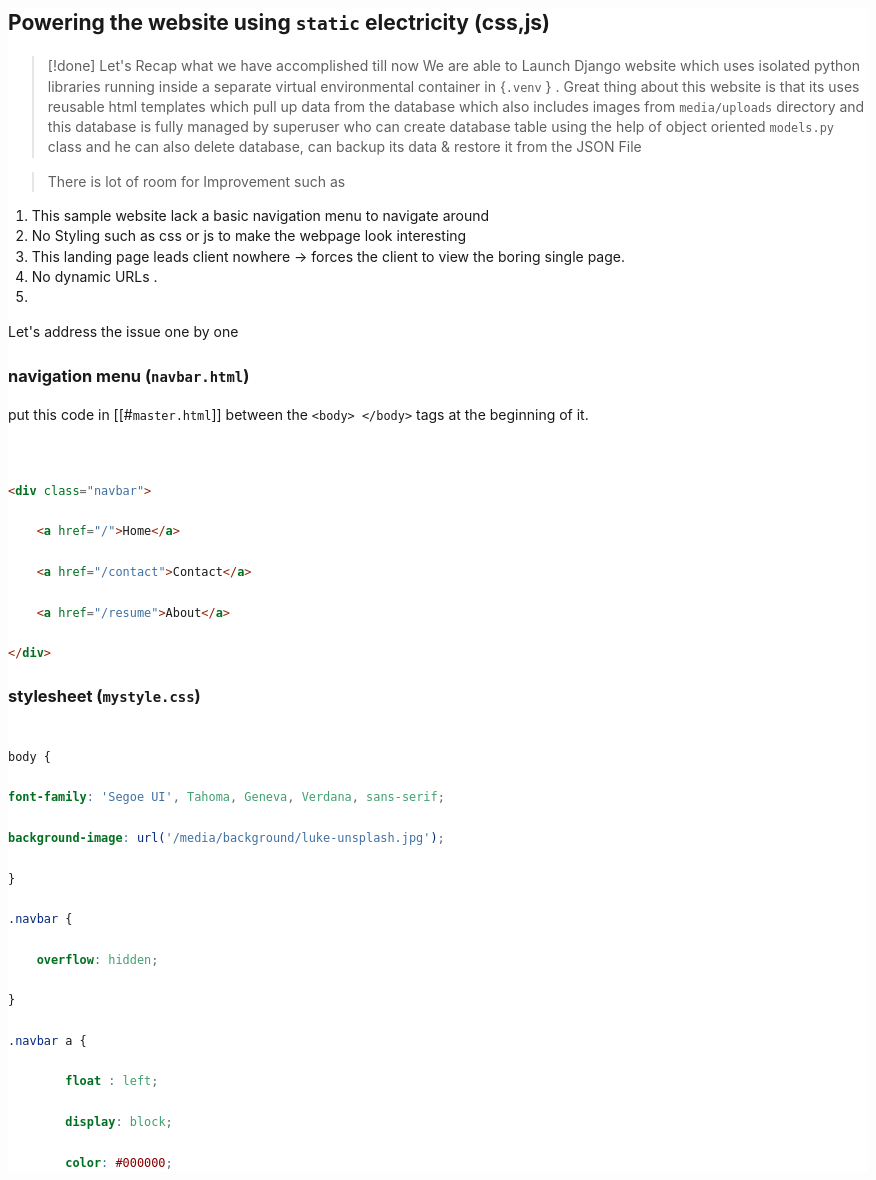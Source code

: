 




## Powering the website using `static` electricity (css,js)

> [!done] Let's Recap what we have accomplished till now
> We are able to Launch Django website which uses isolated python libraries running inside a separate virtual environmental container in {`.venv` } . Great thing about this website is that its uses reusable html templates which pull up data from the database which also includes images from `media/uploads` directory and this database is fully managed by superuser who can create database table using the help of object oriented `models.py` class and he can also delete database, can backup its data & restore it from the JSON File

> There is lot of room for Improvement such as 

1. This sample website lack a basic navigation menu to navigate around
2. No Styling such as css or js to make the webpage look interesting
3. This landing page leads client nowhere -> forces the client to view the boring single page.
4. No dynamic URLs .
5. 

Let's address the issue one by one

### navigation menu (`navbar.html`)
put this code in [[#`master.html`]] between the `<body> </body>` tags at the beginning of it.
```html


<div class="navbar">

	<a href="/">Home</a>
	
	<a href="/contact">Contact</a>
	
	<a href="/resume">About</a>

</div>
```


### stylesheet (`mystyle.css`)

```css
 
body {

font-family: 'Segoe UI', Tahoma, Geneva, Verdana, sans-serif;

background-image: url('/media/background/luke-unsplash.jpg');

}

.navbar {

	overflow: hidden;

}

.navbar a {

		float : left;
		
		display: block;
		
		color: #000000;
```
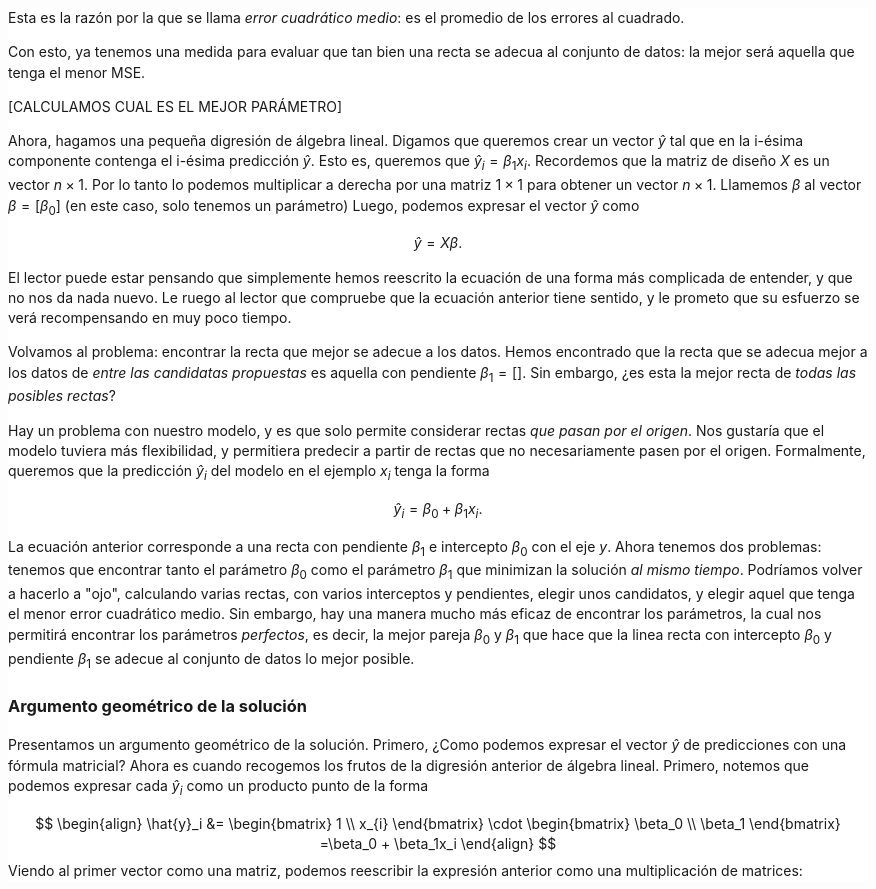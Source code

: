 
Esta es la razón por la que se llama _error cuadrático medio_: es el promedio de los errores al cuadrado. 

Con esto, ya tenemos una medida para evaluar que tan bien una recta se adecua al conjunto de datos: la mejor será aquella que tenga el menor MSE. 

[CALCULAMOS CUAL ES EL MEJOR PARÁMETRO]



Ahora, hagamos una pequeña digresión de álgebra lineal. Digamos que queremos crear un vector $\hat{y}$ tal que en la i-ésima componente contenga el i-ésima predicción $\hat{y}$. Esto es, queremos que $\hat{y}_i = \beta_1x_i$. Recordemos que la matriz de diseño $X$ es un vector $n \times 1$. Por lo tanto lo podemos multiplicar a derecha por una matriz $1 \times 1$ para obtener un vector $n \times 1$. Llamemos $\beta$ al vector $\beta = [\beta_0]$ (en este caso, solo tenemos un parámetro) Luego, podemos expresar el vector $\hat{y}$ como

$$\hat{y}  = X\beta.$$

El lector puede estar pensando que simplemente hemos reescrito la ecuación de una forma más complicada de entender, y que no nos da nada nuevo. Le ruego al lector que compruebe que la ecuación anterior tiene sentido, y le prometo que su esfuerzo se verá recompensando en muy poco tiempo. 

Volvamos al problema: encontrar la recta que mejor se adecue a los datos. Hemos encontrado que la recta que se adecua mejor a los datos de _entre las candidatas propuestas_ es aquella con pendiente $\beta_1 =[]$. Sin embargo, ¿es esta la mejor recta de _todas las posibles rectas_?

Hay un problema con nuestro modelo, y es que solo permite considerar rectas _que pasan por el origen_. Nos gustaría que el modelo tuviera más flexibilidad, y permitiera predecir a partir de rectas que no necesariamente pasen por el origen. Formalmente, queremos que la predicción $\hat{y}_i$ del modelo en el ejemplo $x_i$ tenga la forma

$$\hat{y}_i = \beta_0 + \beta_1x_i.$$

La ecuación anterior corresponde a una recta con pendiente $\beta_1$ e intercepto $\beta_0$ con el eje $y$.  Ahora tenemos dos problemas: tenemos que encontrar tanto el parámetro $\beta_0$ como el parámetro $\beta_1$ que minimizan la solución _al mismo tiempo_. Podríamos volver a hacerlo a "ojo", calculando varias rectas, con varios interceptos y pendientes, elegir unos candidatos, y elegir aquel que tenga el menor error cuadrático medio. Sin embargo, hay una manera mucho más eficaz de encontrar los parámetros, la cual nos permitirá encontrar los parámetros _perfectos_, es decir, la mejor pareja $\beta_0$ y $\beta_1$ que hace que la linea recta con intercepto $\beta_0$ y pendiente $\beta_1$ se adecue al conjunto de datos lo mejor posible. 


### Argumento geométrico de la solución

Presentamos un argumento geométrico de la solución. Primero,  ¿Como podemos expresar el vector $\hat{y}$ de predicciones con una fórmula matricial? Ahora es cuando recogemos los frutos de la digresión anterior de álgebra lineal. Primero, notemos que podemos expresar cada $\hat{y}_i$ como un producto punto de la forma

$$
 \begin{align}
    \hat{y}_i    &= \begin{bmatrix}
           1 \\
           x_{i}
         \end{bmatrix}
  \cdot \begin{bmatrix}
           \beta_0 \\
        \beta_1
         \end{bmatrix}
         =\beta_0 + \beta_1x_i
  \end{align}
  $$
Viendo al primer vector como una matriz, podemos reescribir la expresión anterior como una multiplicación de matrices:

__________________________________________________

## Your task
Exact lines only, please. Repeat everything from the top of the records through the line containing "Improvement such as", both ends in and pictures out.

## Written answer
Source code

: 




## Powering the website using `static` electricity (css,js)

> [!done] Let's Recap what we have accomplished till now
> We are able to Launch Django website which uses isolated python libraries running inside a separate virtual environmental container in {`.venv` } . Great thing about this website is that its uses reusable html templates which pull up data from the database which also includes images from `media/uploads` directory and this database is fully managed by superuser who can create database table using the help of object oriented `models.py` class and he can also delete database, can backup its data & restore it from the JSON File

> There is lot of room for Improvement such as 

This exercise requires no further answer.